Rising interest rates - when borrowing costs increase (such as through higher yields on bonds), it becomes more expensive for companies to finance their operations and invest capital into growth projects; additionally, rising rates often cause investor sentiment towards equities to become negative due fear associated with potential losses from equity investments during economic downturns caused by tightening credit conditions resulting from tighter monetary policy implemented by central banks like Federal Reserve Bank of United States (Fed).
Economic indicators such as GDP growth rate slowing significantly below expectations or unemployment numbers increasing sharply above forecasts would likely signal concerns among economists regarding near-term prospects for global economies including those here at home within North America region where Canada has been experiencing sluggish job creation while U.S. economy continues struggling despite recent upturn seen recently thanks largely due to fiscal stimulus measures taken earlier this year under President Donald Trump’s administration.

FinDPO:
There is no definitive answer to this question as predicting a stock market crash can be difficult. However, there are several indicators and warning signs that investors often monitor closely for potential downturns in the market. These include:

Rising interest rates - When interest rates increase, it generally makes borrowing more expensive which could lead to decreased consumer spending and lower corporate profits. This may cause stocks to decline.
Inflationary pressures - High inflation erodes purchasing power over time, leading consumers to spend less money on goods and services. Companies then experience declining sales, causing their share prices to drop.
Economic growth slowdown or recession - A slowing economy typically results from decreasing business activity due to factors such as reduced demand, increased unemployment, or falling incomes. As businesses struggle financially, they may cut costs by reducing capital expenditures (investments), laying off employees, or delaying hiring new staff. All of these actions negatively impact company earnings reports and investor confidence, potentially resulting in declines in stock prices.
Political instability - Uncertainty surrounding political events or policies can create an unstable environment for investing.

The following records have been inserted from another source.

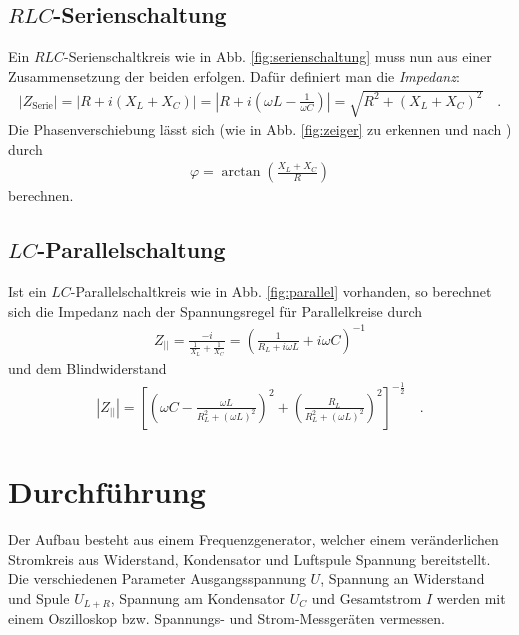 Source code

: \documentclass[12pt,a4paper,titlepage,headinclude,bibtotoc]{scrartcl}
\begin{document}
\subsection{$RLC$-Serienschaltung}
\label{sec:RLC}
Ein $RLC$-Serienschaltkreis wie in Abb. \ref{fig:serienschaltung} muss nun aus einer Zusammensetzung der beiden erfolgen.
Dafür definiert man die \emph{Impedanz}:
\begin{align}
|Z_\text{Serie}|=\left|R+i(X_L+X_C)\right|=\left|R+i\left( \omega L-\frac{1}{\omega C} \right)\right|=\sqrt{R^2+(X_L+X_C)^2}\quad .
\label{eq:ZSerie}
\end{align}
Die Phasenverschiebung lässt sich (wie in Abb. \ref{fig:zeiger} zu erkennen und nach \cite[S. 1042]{giancoli}) durch
\begin{align}
\varphi=\arctan\left( \frac{X_L+X_C}{R} \right)
\label{eq:PhaseSerie}
\end{align}
berechnen.

\subsection{$LC$-Parallelschaltung}
\label{sec:LC}
Ist ein $LC$-Parallelschaltkreis wie in Abb. \ref{fig:parallel} vorhanden, so berechnet sich die Impedanz nach der Spannungsregel für Parallelkreise durch
\begin{align}
Z_{||}=\frac{-i}{\frac{1}{X_L}+\frac{1}{X_C}}=\left( \frac{1}{R_L+i\omega L}+i\omega C \right)^{-1}
\end{align}
und dem Blindwiderstand
\begin{align}
|Z_{||}|=\left[\left(\omega C - \frac{\omega L}{R_L^2+(\omega L)^2}\right)^2+\left(\frac{R_L}{R_L^2+(\omega L)^2}\right)^2\right]^{-\frac{1}{2}}\label{eq:ZPara}\quad .
\end{align}
\section{Durchführung}
\label{sec:durchfuehrung}
Der Aufbau besteht aus einem Frequenzgenerator, welcher einem veränderlichen Stromkreis aus Widerstand, Kondensator und Luftspule Spannung bereitstellt.
Die verschiedenen Parameter Ausgangsspannung $U$, Spannung an Widerstand und Spule $U_{L+R}$, Spannung am Kondensator $U_C$ und Gesamtstrom $I$ werden mit einem Oszilloskop bzw. Spannungs- und Strom-Messgeräten vermessen.\\
\end{document}
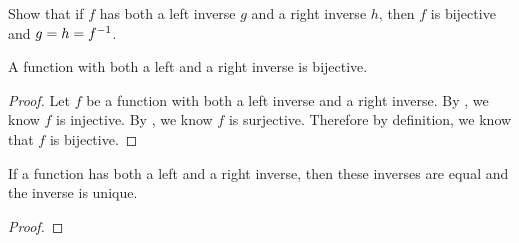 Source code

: \documentclass[main.tex]{subfiles}
\begin{document}
\subproblem{}\label{s2p5e}

Show that if \(f\) has both a left inverse \(g\) and a right inverse \(h\), then
\(f\) is bijective and \(g = h = {f}^{-1}\).

\begin{thm}
	A function with both a left and a right inverse is bijective.
\end{thm}
\begin{proof}
	Let \(f\) be a function with both a left inverse and a right inverse. By
	, we know \(f\) is injective. By , we know
	\(f\) is surjective. Therefore by definition, we know that \(f\) is
	bijective.
\end{proof}

\begin{thm}
	If a function has both a left and a right inverse, then these inverses
	are equal and the inverse is unique.
\end{thm}
\begin{proof}
	\todo{}
\end{proof}
\end{document}
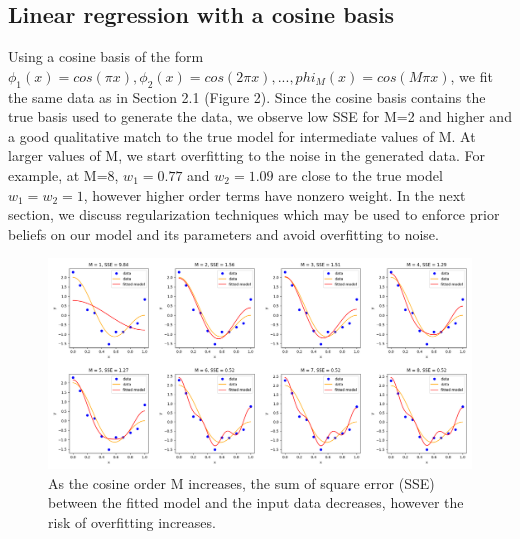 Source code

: \documentclass[12pt]{article}
\begin{document}

\subsection{Linear regression with a cosine basis}

Using a cosine basis of the form $\phi_1(x) = cos(\pi x), \phi_2(x) = cos(2\pi x), ... , phi_M(x) = cos(M\pi x)$, we fit the same data as in Section 2.1 (Figure 2). Since the cosine basis contains the true basis used to generate the data, we observe low SSE for M=2 and higher and a good qualitative match to the true model for intermediate values of M. At larger values of M, we start overfitting to the noise in the generated data. For example, at M=8, $w_1=0.77$ and $w_2=1.09$ are close to the true model $w_1 = w_2 = 1$, however higher order terms have nonzero weight. In the next section, we discuss regularization techniques which may be used to enforce prior beliefs on our model and its parameters and avoid overfitting to noise.

\begin{figure}
\caption{As the cosine order M increases, the sum of square error (SSE) between the fitted model and the input data decreases, however the risk of overfitting increases.}
\begin{center}
\includegraphics[width=450px]{all_regress_cos}
\end{center}
\end{figure}
\end{document}
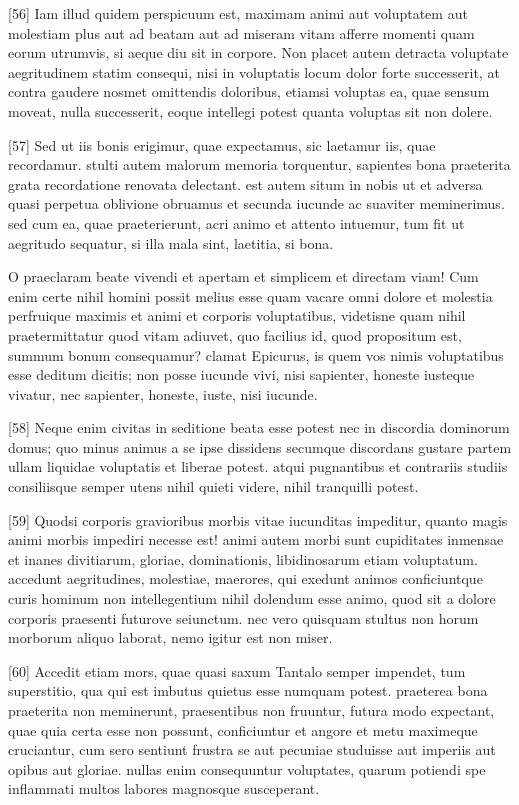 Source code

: \documentclass{article}
\begin{document}
[56] Iam illud quidem perspicuum est, maximam animi aut voluptatem aut molestiam plus aut ad beatam aut ad miseram vitam afferre momenti quam eorum utrumvis, si aeque diu sit in corpore. Non placet autem detracta voluptate aegritudinem statim consequi, nisi in voluptatis locum dolor forte successerit, at contra gaudere nosmet omittendis doloribus, etiamsi voluptas ea, quae sensum moveat, nulla successerit, eoque intellegi potest quanta voluptas sit non dolere.

[57] Sed ut iis bonis erigimur, quae expectamus, sic laetamur iis, quae recordamur. stulti autem malorum memoria torquentur, sapientes bona praeterita grata recordatione renovata delectant. est autem situm in nobis ut et adversa quasi perpetua oblivione obruamus et secunda iucunde ac suaviter meminerimus. sed cum ea, quae praeterierunt, acri animo et attento intuemur, tum fit ut aegritudo sequatur, si illa mala sint, laetitia, si bona.

O praeclaram beate vivendi et apertam et simplicem et directam viam! Cum enim certe nihil homini possit melius esse quam vacare omni dolore et molestia perfruique maximis et animi et corporis voluptatibus, videtisne quam nihil praetermittatur quod vitam adiuvet, quo facilius id, quod propositum est, summum bonum consequamur? clamat Epicurus, is quem vos nimis voluptatibus esse deditum dicitis; non posse iucunde vivi, nisi sapienter, honeste iusteque vivatur, nec sapienter, honeste, iuste, nisi iucunde.

[58] Neque enim civitas in seditione beata esse potest nec in discordia dominorum domus; quo minus animus a se ipse dissidens secumque discordans gustare partem ullam liquidae voluptatis et liberae potest. atqui pugnantibus et contrariis studiis consiliisque semper utens nihil quieti videre, nihil tranquilli potest.

[59] Quodsi corporis gravioribus morbis vitae iucunditas impeditur, quanto magis animi morbis impediri necesse est! animi autem morbi sunt cupiditates inmensae et inanes divitiarum, gloriae, dominationis, libidinosarum etiam voluptatum. accedunt aegritudines, molestiae, maerores, qui exedunt animos conficiuntque curis hominum non intellegentium nihil dolendum esse animo, quod sit a dolore corporis praesenti futurove seiunctum. nec vero quisquam stultus non horum morborum aliquo laborat, nemo igitur est non miser.

[60] Accedit etiam mors, quae quasi saxum Tantalo semper impendet, tum superstitio, qua qui est imbutus quietus esse numquam potest. praeterea bona praeterita non meminerunt, praesentibus non fruuntur, futura modo expectant, quae quia certa esse non possunt, conficiuntur et angore et metu maximeque cruciantur, cum sero sentiunt frustra se aut pecuniae studuisse aut imperiis aut opibus aut gloriae. nullas enim consequuntur voluptates, quarum potiendi spe inflammati multos labores magnosque susceperant.
\end{document}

B. RAG-Based PDF Chatbot #

Problems #

Text generation based on the DPO-optimized model: I asked some questions, most worked well but some had incomplete results, some started with a nonsense new question and answered it repeatedly.
This can be mitigated by setting the generation configurations of temperature, top_k, top_p, max_lengthand repetition penalty. Financial information often requires a high degree of accuracy and professionalism, lower temperature level and balance top k and top p to allow a degree of creativity while limiting content generation that is too off-topic.
There are also some strange markings like ###endofquestionandanswer*, ##Requirement:, ###endofgeneration|>.
This can be mitigated by post process using regularization deletion.
While the summary of the report can be properly generated for the first interaction but the following outputs are not stable. This may be caused by context management issues since the model is originally focused on the QA bot so it does not properly handle and isolate context in successive interactions.
Refined dialogue management techniques and distinct context handling for successive interactions is critical.